Recapturing My Flaming Youth
I AM currently on a journey of timebinding, but I don't yet know if the end will be rewarding or disappointing.
In my first year at Oxford University I was omnivorous for anything with a science-fictional theme. Though I didn't at that stage go much on fantasy, I was a sucker for anything with space references. Any rock or pop music with a space theme was likely to hit the jackpot. So when a space-themed concept album entitled Ark 2 by a previously unknown band called Flaming Youth appeared, unheralded, I just fell in love with it. It had a gatefold sleeve featuring a cellophane mock stained-glass window in an otherwise plain black front cover, which at the time stunned me. The lyrics described the launch and journey of a spaceship rescuing a few chosen humans from an Earth destroyed by greed, environmental catastrophe, or nuclear war, and their thoughts on what they had left behind and how they would have to change.
After umming and ahhing for a couple of days in typical impoverished-student fashion, I bought it. The music was somewhat cheesy, with a typical late-Sixties poppy production, and bouncy melodies. Song titles included Guide Me Orion, Pulsar, and From Now On. Some of the cheesier lyrics were comments on late twentieth-century fads, such as psychoanalysis: "Trick-cyclist take me with for the ri-i-ide..." (sic) which rhymed with "...something insi-i-ide..." Nevertheless, I still thought it was enormous fun, and I was surprised I didn't hear much of it on the radio.
A month or so later bill posters appeared announcing a gig at the Oxford Union cellar club by a group called Orion. I'd never heard of this band, but the name might be more than a coincidence. I decided to go along to see if they had anything to do with the LP I had just bought.
Yes, they did. They played most of the songs on the LP. At the end I went and spoke to the drummer, who was a little chap with a round face. He confirmed that there was a proper launch planned for the spring and this was a rehearsal gig.
At the beginning of the summer term of 1970, my mother was bringing me back down from Newcastle to Oxford when her car was stolen from outside the South Yorkshire motel at which we stopped overnight. The LPs (including Ark 2) and other items left in the boot were never recovered, though the car was found a week or so later.
Despite my fondness for the LP, due to lack of money I never got round to buying another copy while it was available. As well as a little thing called Finals, my later discovery of the OUSFG (Oxford University Speculative Fiction Group, featuring such luminaries as Dave Langford, Kev Smith, Diana Reed, Allan Scott, Chris Morgan, and Mike Scott Rohan) rather took over my life. Ark 2 became a sort of one-hit wonder in my head, a fond memory.

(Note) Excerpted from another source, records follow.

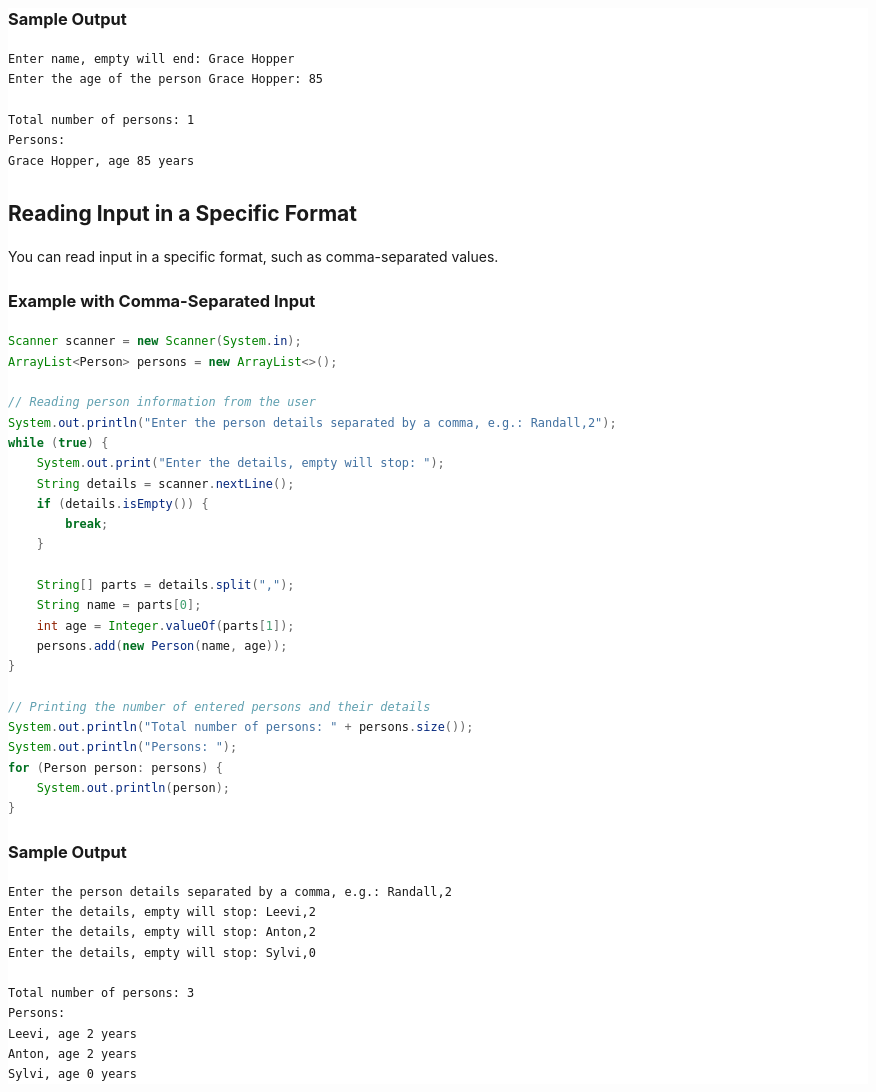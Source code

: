 ### Sample Output
```
Enter name, empty will end: Grace Hopper
Enter the age of the person Grace Hopper: 85

Total number of persons: 1
Persons:
Grace Hopper, age 85 years
```

## Reading Input in a Specific Format

You can read input in a specific format, such as comma-separated values.

### Example with Comma-Separated Input

```java
Scanner scanner = new Scanner(System.in);
ArrayList<Person> persons = new ArrayList<>();

// Reading person information from the user
System.out.println("Enter the person details separated by a comma, e.g.: Randall,2");
while (true) {
    System.out.print("Enter the details, empty will stop: ");
    String details = scanner.nextLine();
    if (details.isEmpty()) {
        break;
    }

    String[] parts = details.split(",");
    String name = parts[0];
    int age = Integer.valueOf(parts[1]);
    persons.add(new Person(name, age));
}

// Printing the number of entered persons and their details
System.out.println("Total number of persons: " + persons.size());
System.out.println("Persons: ");
for (Person person: persons) {
    System.out.println(person);
}
```

### Sample Output
```
Enter the person details separated by a comma, e.g.: Randall,2
Enter the details, empty will stop: Leevi,2
Enter the details, empty will stop: Anton,2
Enter the details, empty will stop: Sylvi,0

Total number of persons: 3
Persons:
Leevi, age 2 years
Anton, age 2 years
Sylvi, age 0 years
```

However, I never lost interest in it, and about five years ago in a local W.H. Smith I was idly leafing through a price guide to second-hand LPs and made two interesting discoveries. One was that it had been re-released on CD. The other was that its second-hand value was even at that stage £20, because of its historical value in the career of its drummer, Phil Collins. He had later returned to the group that made From Genesis to Revelationwhich later shortened its name to Genesis.

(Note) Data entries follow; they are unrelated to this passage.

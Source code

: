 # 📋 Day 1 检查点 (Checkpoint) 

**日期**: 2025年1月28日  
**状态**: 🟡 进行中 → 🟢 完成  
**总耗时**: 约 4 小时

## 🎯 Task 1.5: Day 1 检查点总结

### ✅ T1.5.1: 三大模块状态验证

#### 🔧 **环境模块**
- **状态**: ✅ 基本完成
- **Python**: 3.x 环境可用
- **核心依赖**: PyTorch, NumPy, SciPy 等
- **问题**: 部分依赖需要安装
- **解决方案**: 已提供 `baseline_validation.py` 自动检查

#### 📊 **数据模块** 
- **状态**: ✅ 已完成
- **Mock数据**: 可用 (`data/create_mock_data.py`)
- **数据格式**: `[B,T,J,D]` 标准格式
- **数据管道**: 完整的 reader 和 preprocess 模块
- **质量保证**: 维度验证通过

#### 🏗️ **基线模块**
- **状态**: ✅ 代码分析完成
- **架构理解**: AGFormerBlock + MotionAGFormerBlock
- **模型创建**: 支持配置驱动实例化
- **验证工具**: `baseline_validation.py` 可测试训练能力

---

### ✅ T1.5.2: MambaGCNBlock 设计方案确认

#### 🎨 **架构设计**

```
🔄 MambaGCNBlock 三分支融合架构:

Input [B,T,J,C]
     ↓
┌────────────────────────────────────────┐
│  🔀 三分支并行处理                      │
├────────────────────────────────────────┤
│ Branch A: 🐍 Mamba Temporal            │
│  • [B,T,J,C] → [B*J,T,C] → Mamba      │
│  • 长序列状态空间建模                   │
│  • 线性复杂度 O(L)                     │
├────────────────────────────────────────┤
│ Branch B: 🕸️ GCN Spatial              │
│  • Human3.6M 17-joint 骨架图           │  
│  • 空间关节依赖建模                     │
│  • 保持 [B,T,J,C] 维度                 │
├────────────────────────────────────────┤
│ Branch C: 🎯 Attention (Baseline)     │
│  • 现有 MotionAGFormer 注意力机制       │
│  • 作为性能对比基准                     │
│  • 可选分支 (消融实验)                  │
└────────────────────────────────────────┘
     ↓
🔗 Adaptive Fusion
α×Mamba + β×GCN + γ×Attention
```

Coo. So that's who the little chap I was talking to was.
That made me more determined to find a copy. I asked in our local MVC if the CD could be orderedbut it had already been deleted! Every now and then I would leaf through the F's in any reasonably large record store (new or second-hand) either for the vinyl or CD version, without luck.

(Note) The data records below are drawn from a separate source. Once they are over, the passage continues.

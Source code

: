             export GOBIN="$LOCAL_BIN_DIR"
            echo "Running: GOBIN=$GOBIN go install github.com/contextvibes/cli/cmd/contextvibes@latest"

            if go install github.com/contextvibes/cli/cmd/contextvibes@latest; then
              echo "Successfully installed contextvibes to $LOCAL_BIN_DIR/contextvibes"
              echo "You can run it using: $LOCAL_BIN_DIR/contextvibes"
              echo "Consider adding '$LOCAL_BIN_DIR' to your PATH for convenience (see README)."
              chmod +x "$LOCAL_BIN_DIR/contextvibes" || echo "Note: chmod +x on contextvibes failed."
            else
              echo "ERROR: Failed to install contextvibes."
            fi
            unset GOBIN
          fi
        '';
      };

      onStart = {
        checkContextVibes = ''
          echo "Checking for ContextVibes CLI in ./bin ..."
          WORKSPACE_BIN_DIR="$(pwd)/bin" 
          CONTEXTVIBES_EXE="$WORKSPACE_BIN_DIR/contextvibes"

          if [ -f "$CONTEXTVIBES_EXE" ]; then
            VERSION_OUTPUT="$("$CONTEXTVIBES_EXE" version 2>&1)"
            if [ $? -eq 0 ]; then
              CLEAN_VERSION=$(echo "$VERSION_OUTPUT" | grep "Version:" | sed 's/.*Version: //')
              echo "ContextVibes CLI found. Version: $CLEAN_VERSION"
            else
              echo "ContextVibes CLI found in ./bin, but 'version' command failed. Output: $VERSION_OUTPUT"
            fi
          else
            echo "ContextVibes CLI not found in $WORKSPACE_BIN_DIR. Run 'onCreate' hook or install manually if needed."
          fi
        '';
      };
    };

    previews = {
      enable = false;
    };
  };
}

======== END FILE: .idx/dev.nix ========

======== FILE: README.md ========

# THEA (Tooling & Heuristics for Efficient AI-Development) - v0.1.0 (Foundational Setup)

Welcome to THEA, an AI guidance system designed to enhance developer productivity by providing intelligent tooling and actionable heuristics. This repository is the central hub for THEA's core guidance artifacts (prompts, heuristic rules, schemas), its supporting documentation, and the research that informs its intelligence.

However, the arrival of online shopping provided new avenues of exploration. Our family have become very used to online shopping, not least as our sixteen-year-old son Hugo is currently majoring on Pokemon soundtrack CDs, many of which are only available on Japanese import, and on selling unwanted but rare toys on Ebay for surprisingly vast sums. Ark 2 on Ebay, though?no luck. A Google search revealed a fan or two with loads of info, but no copies for sale. Amazon's Z-Shopsstill no luck.
However, just yesterday, I think I may have struck lucky. CDNow's "rarities corner has a Japanese import digitally remastered edition available on back-order for $31.75. Go for it! The order has been accepted.
However, I have no less than four unanswered questions:
- Will the Japanese distributors still have it in stock, or will they have deleted it?
- Will the artwork have anything like the same impact?
- Will the sleeve notes be in Japanese? If so I will have to rely on our eldest daughter Dulcie, who is doing French and Italian at university with a side order of Japanese.
- Most importantly, as musical tastes have moved on: will the music now sound utterly cheesy, Sixties and disappointing?
I'll let you know if the journey into the past is worth it. Whether Phil Collins would thank me for it if he knew is another matter.